--- TASK MATERIAL Enclosed Below ---

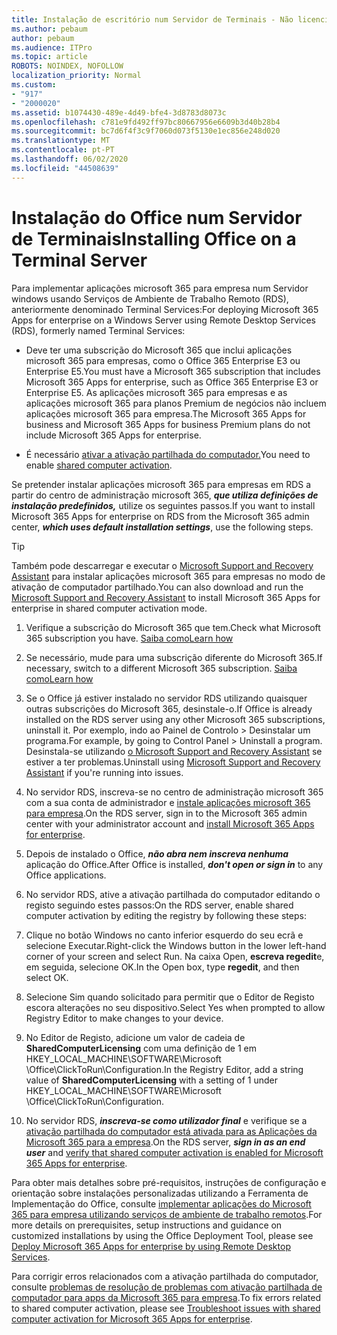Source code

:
 ```yaml
---
title: Instalação de escritório num Servidor de Terminais - Não licenciado
ms.author: pebaum
author: pebaum
ms.audience: ITPro
ms.topic: article
ROBOTS: NOINDEX, NOFOLLOW
localization_priority: Normal
ms.custom:
- "917"
- "2000020"
ms.assetid: b1074430-489e-4d49-bfe4-3d8783d8073c
ms.openlocfilehash: c781e9fd492ff97bc80667956e6609b3d40b28b4
ms.sourcegitcommit: bc7d6f4f3c9f7060d073f5130e1ec856e248d020
ms.translationtype: MT
ms.contentlocale: pt-PT
ms.lasthandoff: 06/02/2020
ms.locfileid: "44508639"
---
```

# <a name="installing-office-on-a-terminal-server"></a><span data-ttu-id="383e1-102">Instalação do Office num Servidor de Terminais</span><span class="sxs-lookup"><span data-stu-id="383e1-102">Installing Office on a Terminal Server</span></span>

<span data-ttu-id="383e1-103">Para implementar aplicações microsoft 365 para empresa num Servidor windows usando Serviços de Ambiente de Trabalho Remoto (RDS), anteriormente denominado Terminal Services:</span><span class="sxs-lookup"><span data-stu-id="383e1-103">For deploying Microsoft 365 Apps for enterprise on a Windows Server using Remote Desktop Services (RDS), formerly named Terminal Services:</span></span>
  
- <span data-ttu-id="383e1-104">Deve ter uma subscrição do Microsoft 365 que inclui aplicações microsoft 365 para empresas, como o Office 365 Enterprise E3 ou Enterprise E5.</span><span class="sxs-lookup"><span data-stu-id="383e1-104">You must have a Microsoft 365 subscription that includes Microsoft 365 Apps for enterprise, such as Office 365 Enterprise E3 or Enterprise E5.</span></span> <span data-ttu-id="383e1-105">As aplicações microsoft 365 para empresas e as aplicações microsoft 365 para planos Premium de negócios não incluem aplicações microsoft 365 para empresa.</span><span class="sxs-lookup"><span data-stu-id="383e1-105">The Microsoft 365 Apps for business and Microsoft 365 Apps for business Premium plans do not include Microsoft 365 Apps for enterprise.</span></span>

- <span data-ttu-id="383e1-106">É necessário [ativar a ativação partilhada do computador.](https://docs.microsoft.com/DeployOffice/overview-shared-computer-activation)</span><span class="sxs-lookup"><span data-stu-id="383e1-106">You need to enable [shared computer activation](https://docs.microsoft.com/DeployOffice/overview-shared-computer-activation).</span></span>

<span data-ttu-id="383e1-107">Se pretender instalar aplicações microsoft 365 para empresas em RDS a partir do centro de administração microsoft 365, ***que utiliza definições de instalação predefinidos,*** utilize os seguintes passos.</span><span class="sxs-lookup"><span data-stu-id="383e1-107">If you want to install Microsoft 365 Apps for enterprise on RDS from the Microsoft 365 admin center, ***which uses default installation settings***, use the following steps.</span></span>

> [!TIP]
> <span data-ttu-id="383e1-108">Também pode descarregar e executar o [Microsoft Support and Recovery Assistant](https://aka.ms/SaRA_OfficeSCA_M365Portal) para instalar aplicações microsoft 365 para empresas no modo de ativação de computador partilhado.</span><span class="sxs-lookup"><span data-stu-id="383e1-108">You can also download and run the [Microsoft Support and Recovery Assistant](https://aka.ms/SaRA_OfficeSCA_M365Portal) to install Microsoft 365 Apps for enterprise in shared computer activation mode.</span></span>
  
1. <span data-ttu-id="383e1-109">Verifique a subscrição do Microsoft 365 que tem.</span><span class="sxs-lookup"><span data-stu-id="383e1-109">Check what Microsoft 365 subscription you have.</span></span> [<span data-ttu-id="383e1-110">Saiba como</span><span class="sxs-lookup"><span data-stu-id="383e1-110">Learn how</span></span>](https://docs.microsoft.com/microsoft-365/admin/admin-overview/what-subscription-do-i-have)

2. <span data-ttu-id="383e1-111">Se necessário, mude para uma subscrição diferente do Microsoft 365.</span><span class="sxs-lookup"><span data-stu-id="383e1-111">If necessary, switch to a different Microsoft 365 subscription.</span></span> [<span data-ttu-id="383e1-112">Saiba como</span><span class="sxs-lookup"><span data-stu-id="383e1-112">Learn how</span></span>](https://docs.microsoft.com/microsoft-365/commerce/subscriptions/switch-to-a-different-plan)

3. <span data-ttu-id="383e1-113">Se o Office já estiver instalado no servidor RDS utilizando quaisquer outras subscrições do Microsoft 365, desinstale-o.</span><span class="sxs-lookup"><span data-stu-id="383e1-113">If Office is already installed on the RDS server using any other Microsoft 365 subscriptions, uninstall it.</span></span> <span data-ttu-id="383e1-114">Por exemplo, indo ao Painel de Controlo \> Desinstalar um programa.</span><span class="sxs-lookup"><span data-stu-id="383e1-114">For example, by going to Control Panel \> Uninstall a program.</span></span> <span data-ttu-id="383e1-115">Desinstala-se utilizando [o Microsoft Support and Recovery Assistant](https://aka.ms/SARA-OfficeUninstall-Alchemy) se estiver a ter problemas.</span><span class="sxs-lookup"><span data-stu-id="383e1-115">Uninstall using [Microsoft Support and Recovery Assistant](https://aka.ms/SARA-OfficeUninstall-Alchemy) if you're running into issues.</span></span>

4. <span data-ttu-id="383e1-116">No servidor RDS, inscreva-se no centro de administração microsoft 365 com a sua conta de administrador e [instale aplicações microsoft 365 para empresa](https://portal.office.com/OLS/MySoftware.aspx).</span><span class="sxs-lookup"><span data-stu-id="383e1-116">On the RDS server, sign in to the Microsoft 365 admin center with your administrator account and [install Microsoft 365 Apps for enterprise](https://portal.office.com/OLS/MySoftware.aspx).</span></span>

5. <span data-ttu-id="383e1-117">Depois de instalado o Office, ***não abra nem inscreva nenhuma*** aplicação do Office.</span><span class="sxs-lookup"><span data-stu-id="383e1-117">After Office is installed, ***don't open or sign in*** to any Office applications.</span></span>

6. <span data-ttu-id="383e1-118">No servidor RDS, ative a ativação partilhada do computador editando o registo seguindo estes passos:</span><span class="sxs-lookup"><span data-stu-id="383e1-118">On the RDS server, enable shared computer activation by editing the registry by following these steps:</span></span>

1. <span data-ttu-id="383e1-119">Clique no botão Windows no canto inferior esquerdo do seu ecrã e selecione Executar.</span><span class="sxs-lookup"><span data-stu-id="383e1-119">Right-click the Windows button in the lower left-hand corner of your screen and select Run.</span></span> <span data-ttu-id="383e1-120">Na caixa Open, **escreva regedit**e, em seguida, selecione OK.</span><span class="sxs-lookup"><span data-stu-id="383e1-120">In the Open box, type **regedit**, and then select OK.</span></span>

2. <span data-ttu-id="383e1-121">Selecione Sim quando solicitado para permitir que o Editor de Registo escora alterações no seu dispositivo.</span><span class="sxs-lookup"><span data-stu-id="383e1-121">Select Yes when prompted to allow Registry Editor to make changes to your device.</span></span>

3. <span data-ttu-id="383e1-122">No Editor de Registo, adicione um valor de cadeia de **SharedComputerLicensing** com uma definição de 1 em HKEY_LOCAL_MACHINE\SOFTWARE\Microsoft \Office\ClickToRun\Configuration.</span><span class="sxs-lookup"><span data-stu-id="383e1-122">In the Registry Editor, add a string value of **SharedComputerLicensing** with a setting of 1 under HKEY_LOCAL_MACHINE\SOFTWARE\Microsoft \Office\ClickToRun\Configuration.</span></span>

7. <span data-ttu-id="383e1-123">No servidor RDS, ***inscreva-se como utilizador final*** e verifique se a [ativação partilhada do computador está ativada para as Aplicações da Microsoft 365 para a empresa](https://docs.microsoft.com/DeployOffice/troubleshoot-shared-computer-activation#verify-that-activation-for-microsoft-365-apps-succeeded).</span><span class="sxs-lookup"><span data-stu-id="383e1-123">On the RDS server, ***sign in as an end user*** and [verify that shared computer activation is enabled for Microsoft 365 Apps for enterprise](https://docs.microsoft.com/DeployOffice/troubleshoot-shared-computer-activation#verify-that-activation-for-microsoft-365-apps-succeeded).</span></span>

<span data-ttu-id="383e1-124">Para obter mais detalhes sobre pré-requisitos, instruções de configuração e orientação sobre instalações personalizadas utilizando a Ferramenta de Implementação do Office, consulte [implementar aplicações do Microsoft 365 para empresa utilizando serviços de ambiente de trabalho remotos](https://docs.microsoft.com/DeployOffice/deploy-microsoft-365-apps-remote-desktop-services).</span><span class="sxs-lookup"><span data-stu-id="383e1-124">For more details on prerequisites, setup instructions and guidance on customized installations by using the Office Deployment Tool, please see [Deploy Microsoft 365 Apps for enterprise by using Remote Desktop Services](https://docs.microsoft.com/DeployOffice/deploy-microsoft-365-apps-remote-desktop-services).</span></span>
  
<span data-ttu-id="383e1-125">Para corrigir erros relacionados com a ativação partilhada do computador, consulte [problemas de resolução de problemas com ativação partilhada de computador para apps da Microsoft 365 para empresa](https://docs.microsoft.com/DeployOffice/troubleshoot-shared-computer-activation).</span><span class="sxs-lookup"><span data-stu-id="383e1-125">To fix errors related to shared computer activation, please see [Troubleshoot issues with shared computer activation for Microsoft 365 Apps for enterprise](https://docs.microsoft.com/DeployOffice/troubleshoot-shared-computer-activation).</span></span>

--- End of Enclosed TASK MATERIAL ---

**WHAT TO DO:**
Search the entries for the word "issues", then gather every line that has it.

**ANSWER TO THIS EXERCISE:**
3. <span data-ttu-id="383e1-113">Se o Office já estiver instalado no servidor RDS utilizando quaisquer outras subscrições do Microsoft 365, desinstale-o.</span><span class="sxs-lookup"><span data-stu-id="383e1-113">If Office is already installed on the RDS server using any other Microsoft 365 subscriptions, uninstall it.</span></span> <span data-ttu-id="383e1-114">Por exemplo, indo ao Painel de Controlo \> Desinstalar um programa.</span><span class="sxs-lookup"><span data-stu-id="383e1-114">For example, by going to Control Panel \> Uninstall a program.</span></span> <span data-ttu-id="383e1-115">Desinstala-se utilizando [o Microsoft Support and Recovery Assistant](https://aka.ms/SARA-OfficeUninstall-Alchemy) se estiver a ter problemas.</span><span class="sxs-lookup"><span data-stu-id="383e1-115">Uninstall using [Microsoft Support and Recovery Assistant](https://aka.ms/SARA-OfficeUninstall-Alchemy) if you're running into issues.</span></span>
<span data-ttu-id="383e1-125">Para corrigir erros relacionados com a ativação partilhada do computador, consulte [problemas de resolução de problemas com ativação partilhada de computador para apps da Microsoft 365 para empresa](https://docs.microsoft.com/DeployOffice/troubleshoot-shared-computer-activation).</span><span class="sxs-lookup"><span data-stu-id="383e1-125">To fix errors related to shared computer activation, please see [Troubleshoot issues with shared computer activation for Microsoft 365 Apps for enterprise](https://docs.microsoft.com/DeployOffice/troubleshoot-shared-computer-activation).</span></span>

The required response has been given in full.